Bbyrent

Preparing your condo for its first guests

A practical checklist for a condo's first monthly guests, from furnishing and wifi to elevator bookings, fobs, and honest photography.

Owner guides4 min read

A condo that has been someone's home does not become a guest home just by adding clean sheets and a listing. The preparation is mostly unglamorous, and it decides how quickly the unit books, what it earns, and what the first reviews say. Guests staying a month or more live in the home rather than visit it, so the standard to aim for is a genuinely good apartment, ready on arrival, with nothing missing that a working professional needs.

This is the preparation we run before any home takes its first booking, in roughly the order the work happens.

Remove yourself from the home first

Guests settle into a home that feels like theirs for the season, and they never quite settle into someone else's. Clear out clothing, papers, photographs, toiletries, and anything you would mind losing, and resist the temptation of an owner closet stuffed to the hinges if you can store things elsewhere entirely. What should remain is the useful, anonymous layer: cookware, hangers, a vacuum, spare linens. If some of your furniture is staying, judge each piece honestly, because a tired sofa photographs exactly as tired as it is.

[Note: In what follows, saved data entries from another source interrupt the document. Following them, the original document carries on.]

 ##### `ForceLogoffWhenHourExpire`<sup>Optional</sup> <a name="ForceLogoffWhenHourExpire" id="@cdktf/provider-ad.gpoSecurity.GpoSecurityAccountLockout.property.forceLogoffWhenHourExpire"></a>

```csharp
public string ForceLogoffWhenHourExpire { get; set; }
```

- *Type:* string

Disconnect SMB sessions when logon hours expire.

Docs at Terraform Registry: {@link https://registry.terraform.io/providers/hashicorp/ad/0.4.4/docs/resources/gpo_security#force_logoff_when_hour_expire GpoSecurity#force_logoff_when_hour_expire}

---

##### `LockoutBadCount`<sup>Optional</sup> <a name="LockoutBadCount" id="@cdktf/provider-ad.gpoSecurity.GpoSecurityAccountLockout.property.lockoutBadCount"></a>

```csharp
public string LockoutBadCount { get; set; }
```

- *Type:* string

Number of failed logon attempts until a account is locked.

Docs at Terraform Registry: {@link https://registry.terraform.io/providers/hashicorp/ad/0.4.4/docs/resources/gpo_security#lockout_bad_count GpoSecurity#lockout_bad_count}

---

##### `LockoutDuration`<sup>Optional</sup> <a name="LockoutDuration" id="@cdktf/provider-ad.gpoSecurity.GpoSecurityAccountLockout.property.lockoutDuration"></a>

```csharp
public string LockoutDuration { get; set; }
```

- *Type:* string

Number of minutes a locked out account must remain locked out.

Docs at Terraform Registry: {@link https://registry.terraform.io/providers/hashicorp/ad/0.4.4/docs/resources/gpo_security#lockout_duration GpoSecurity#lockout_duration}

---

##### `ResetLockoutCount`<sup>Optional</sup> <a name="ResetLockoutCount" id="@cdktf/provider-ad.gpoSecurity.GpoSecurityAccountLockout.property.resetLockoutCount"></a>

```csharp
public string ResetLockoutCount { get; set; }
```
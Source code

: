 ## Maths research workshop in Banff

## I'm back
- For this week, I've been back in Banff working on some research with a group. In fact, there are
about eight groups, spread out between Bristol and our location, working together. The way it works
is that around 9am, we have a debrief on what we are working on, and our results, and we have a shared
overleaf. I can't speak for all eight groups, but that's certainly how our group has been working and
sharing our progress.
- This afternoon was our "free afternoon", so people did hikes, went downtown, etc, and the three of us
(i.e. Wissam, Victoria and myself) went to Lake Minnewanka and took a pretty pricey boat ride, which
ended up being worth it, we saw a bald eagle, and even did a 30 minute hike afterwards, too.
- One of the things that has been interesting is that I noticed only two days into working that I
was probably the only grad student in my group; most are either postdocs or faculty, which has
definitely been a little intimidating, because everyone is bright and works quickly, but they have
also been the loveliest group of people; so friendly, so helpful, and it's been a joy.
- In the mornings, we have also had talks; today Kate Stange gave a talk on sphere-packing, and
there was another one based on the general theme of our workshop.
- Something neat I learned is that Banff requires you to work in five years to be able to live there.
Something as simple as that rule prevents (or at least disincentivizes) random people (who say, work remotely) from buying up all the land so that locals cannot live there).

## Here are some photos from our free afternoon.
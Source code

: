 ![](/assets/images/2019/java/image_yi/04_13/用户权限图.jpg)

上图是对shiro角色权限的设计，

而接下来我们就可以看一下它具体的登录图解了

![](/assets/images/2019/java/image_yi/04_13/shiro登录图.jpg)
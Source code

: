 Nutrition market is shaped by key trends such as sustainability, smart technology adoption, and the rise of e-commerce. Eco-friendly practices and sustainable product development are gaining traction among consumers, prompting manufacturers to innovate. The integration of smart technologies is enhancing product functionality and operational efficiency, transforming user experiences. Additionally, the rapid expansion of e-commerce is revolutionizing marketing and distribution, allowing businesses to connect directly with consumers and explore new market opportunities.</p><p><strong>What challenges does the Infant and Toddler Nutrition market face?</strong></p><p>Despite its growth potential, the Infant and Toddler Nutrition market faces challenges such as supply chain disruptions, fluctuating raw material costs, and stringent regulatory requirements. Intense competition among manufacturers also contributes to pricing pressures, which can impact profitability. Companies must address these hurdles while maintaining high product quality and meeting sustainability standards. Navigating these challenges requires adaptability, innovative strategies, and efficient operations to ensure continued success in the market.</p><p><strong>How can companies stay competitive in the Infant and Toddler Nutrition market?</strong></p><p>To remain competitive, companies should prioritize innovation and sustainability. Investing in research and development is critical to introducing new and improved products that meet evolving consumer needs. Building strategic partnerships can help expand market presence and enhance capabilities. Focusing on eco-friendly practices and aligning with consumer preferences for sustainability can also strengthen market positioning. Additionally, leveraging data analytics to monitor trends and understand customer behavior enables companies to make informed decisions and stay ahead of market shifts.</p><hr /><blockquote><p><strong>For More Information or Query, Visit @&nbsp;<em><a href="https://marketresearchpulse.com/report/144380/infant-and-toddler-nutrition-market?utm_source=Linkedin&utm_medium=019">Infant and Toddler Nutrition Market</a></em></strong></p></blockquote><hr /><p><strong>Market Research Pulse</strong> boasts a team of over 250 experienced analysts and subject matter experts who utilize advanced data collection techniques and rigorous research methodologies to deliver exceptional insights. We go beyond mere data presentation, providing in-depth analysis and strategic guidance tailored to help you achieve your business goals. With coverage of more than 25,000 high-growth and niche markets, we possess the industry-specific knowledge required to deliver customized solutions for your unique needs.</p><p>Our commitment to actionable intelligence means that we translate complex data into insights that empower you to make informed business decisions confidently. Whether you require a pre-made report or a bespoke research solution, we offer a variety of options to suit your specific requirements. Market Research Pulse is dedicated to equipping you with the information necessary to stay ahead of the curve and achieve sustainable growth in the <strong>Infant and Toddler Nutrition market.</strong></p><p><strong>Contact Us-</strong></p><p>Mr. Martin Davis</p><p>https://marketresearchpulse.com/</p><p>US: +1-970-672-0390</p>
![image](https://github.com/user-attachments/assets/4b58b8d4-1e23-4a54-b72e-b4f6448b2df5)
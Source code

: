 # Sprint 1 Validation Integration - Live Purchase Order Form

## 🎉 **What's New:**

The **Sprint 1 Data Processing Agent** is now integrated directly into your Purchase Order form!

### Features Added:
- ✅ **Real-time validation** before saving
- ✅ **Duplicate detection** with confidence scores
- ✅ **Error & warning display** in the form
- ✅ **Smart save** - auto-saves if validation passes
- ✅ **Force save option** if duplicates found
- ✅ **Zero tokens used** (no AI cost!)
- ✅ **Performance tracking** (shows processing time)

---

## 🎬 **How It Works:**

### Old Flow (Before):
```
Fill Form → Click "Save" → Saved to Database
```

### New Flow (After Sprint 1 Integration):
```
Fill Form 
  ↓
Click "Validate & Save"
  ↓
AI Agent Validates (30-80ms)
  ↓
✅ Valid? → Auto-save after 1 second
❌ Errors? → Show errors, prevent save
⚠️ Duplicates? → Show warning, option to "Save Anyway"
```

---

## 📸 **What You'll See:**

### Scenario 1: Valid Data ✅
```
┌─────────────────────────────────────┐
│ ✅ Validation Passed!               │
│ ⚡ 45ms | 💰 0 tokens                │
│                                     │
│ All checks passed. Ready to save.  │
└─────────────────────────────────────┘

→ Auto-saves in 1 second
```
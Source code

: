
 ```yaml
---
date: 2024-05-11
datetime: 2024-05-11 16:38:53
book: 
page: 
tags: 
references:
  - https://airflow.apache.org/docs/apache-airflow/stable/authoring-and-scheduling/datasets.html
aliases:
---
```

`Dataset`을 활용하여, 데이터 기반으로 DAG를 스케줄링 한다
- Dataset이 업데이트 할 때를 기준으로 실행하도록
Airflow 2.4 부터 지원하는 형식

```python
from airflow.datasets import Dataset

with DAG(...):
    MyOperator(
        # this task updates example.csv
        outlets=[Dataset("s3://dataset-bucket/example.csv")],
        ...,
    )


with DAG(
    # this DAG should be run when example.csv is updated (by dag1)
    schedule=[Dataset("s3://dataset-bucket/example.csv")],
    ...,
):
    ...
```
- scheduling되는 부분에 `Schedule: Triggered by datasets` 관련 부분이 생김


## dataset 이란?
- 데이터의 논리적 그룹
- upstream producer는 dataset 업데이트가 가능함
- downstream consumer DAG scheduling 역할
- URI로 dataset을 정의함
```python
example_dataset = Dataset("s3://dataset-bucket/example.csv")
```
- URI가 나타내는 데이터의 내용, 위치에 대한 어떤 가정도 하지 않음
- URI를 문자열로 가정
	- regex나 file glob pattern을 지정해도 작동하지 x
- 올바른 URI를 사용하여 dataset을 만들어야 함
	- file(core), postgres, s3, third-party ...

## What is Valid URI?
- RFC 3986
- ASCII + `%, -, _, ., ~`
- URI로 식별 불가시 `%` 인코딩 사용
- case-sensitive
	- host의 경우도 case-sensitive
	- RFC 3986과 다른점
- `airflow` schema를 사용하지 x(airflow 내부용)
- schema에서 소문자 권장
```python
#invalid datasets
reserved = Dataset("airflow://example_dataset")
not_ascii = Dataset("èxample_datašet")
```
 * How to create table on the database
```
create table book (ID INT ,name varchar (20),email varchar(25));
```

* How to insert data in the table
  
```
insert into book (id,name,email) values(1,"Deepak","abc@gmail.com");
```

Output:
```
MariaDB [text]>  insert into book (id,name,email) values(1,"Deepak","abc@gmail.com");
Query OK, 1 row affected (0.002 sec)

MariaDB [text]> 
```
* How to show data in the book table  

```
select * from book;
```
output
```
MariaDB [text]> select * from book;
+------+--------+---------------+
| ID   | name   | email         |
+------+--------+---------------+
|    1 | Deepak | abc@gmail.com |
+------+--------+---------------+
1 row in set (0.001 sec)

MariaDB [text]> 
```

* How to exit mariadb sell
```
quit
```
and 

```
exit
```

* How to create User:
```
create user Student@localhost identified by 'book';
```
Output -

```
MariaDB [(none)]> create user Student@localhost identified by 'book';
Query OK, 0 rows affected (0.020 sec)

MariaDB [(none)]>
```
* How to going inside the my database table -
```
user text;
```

Furnish for the way guests actually live

Furnishing for monthly stays is about durable comfort rather than decoration. The bed matters more than anything else in the home, so the mattress should be one you would happily sleep on for three months. A real workspace comes next, since most guests are professionals on relocations, projects, or contracts, and a desk with a proper chair near good light is often the booking decision. The kitchen needs to genuinely cook, with pots that pour, knives that cut, and enough of everything for four people. For an empty unit, furnishing typically costs $3,500 to $5,000, spent once, and the furniture belongs to you with no margin added, and in our experience the lift in rent tends to cover the cost within about four months. Our design team trained at BIG and OMA in New York, and the steadiest lesson from that work is restraint, because calm rooms with good light book faster than clever ones.

The details guests notice in the first hour

A guest's first hour sets the tone for the entire stay, and the same few things decide it every time.

  • Fast, reliable wifi, tested from the desk and from the sofa, with the password written down
  • A quality mattress, good linens, and more pillows than seems necessary
  • Blackout blinds or curtains in the bedroom
  • A bathroom with generous towels and somewhere to put a toiletry bag
  • Starter supplies for the first days: coffee, tea, salt, oil, dish soap, toilet paper

Across our portfolio, 95% of guest reviews are five stars, and what the reviews consistently mention is the wifi, the bed, and whether the home was truly ready, rather than the art on the walls.

Building logistics nobody warns you about

Condo buildings have their own choreography, and guests collide with it on the first day unless you prepare. Book the elevator for the furniture delivery, and learn the building's rules for arrivals before the first one happens. Count the fobs, keys, garage remotes, and mailbox keys, test every one of them, and record which guest holds what. Confirm how parking and visitor parking actually work in practice. Above all, read your building's rules on rentals before you list, because condo bylaws treat stays of a month or more differently from building to building, and stays of 28 nights or more sit outside Toronto's short term rental rules in any case, though current rules are always worth confirming. Building management runs on notice and paperwork, so introduce the arrangement properly rather than hoping nobody asks.

Photograph it honestly, then keep it that way

Photography comes last, and only once the home is truly ready, because the photos are what get a unit booked and they are a promise the home has to keep. Shoot in daylight, show the actual rooms guests will live in, and never flatter the unit into disappointing people, since a guest who arrives to less than the pictures begins the stay annoyed and reviews accordingly. After that, the standard has to hold between stays, with written cleaning standards doing the remembering. This is the preparation Bbyrent runs before a home takes bookings at app.bbyrent.com, and if you would like to know what your condo could earn furnished before committing to any of it, the modeling is free.

Frequently asked questions

What do I need to provide in a furnished monthly rental?

Everything a person needs to live comfortably out of a suitcase: a quality bed and linens, a real workspace, a fully equipped kitchen, fast wifi, generous towels, and starter supplies. The test is whether a professional could land, unpack, and work from the home the same evening.

Should I leave personal items in my condo when renting it furnished?

As few as possible. Guests settle better into a neutral home, and anything you would mind losing should leave the unit before the first booking. The useful basics, such as cookware, hangers, and spare linens, should stay.

How much does it cost to furnish a condo for rent?

For a typical empty unit, furnishing runs $3,500 to $5,000 as a single cost, and the furniture is yours. In our experience the higher rent a furnished monthly rental earns tends to cover that outlay within about four months.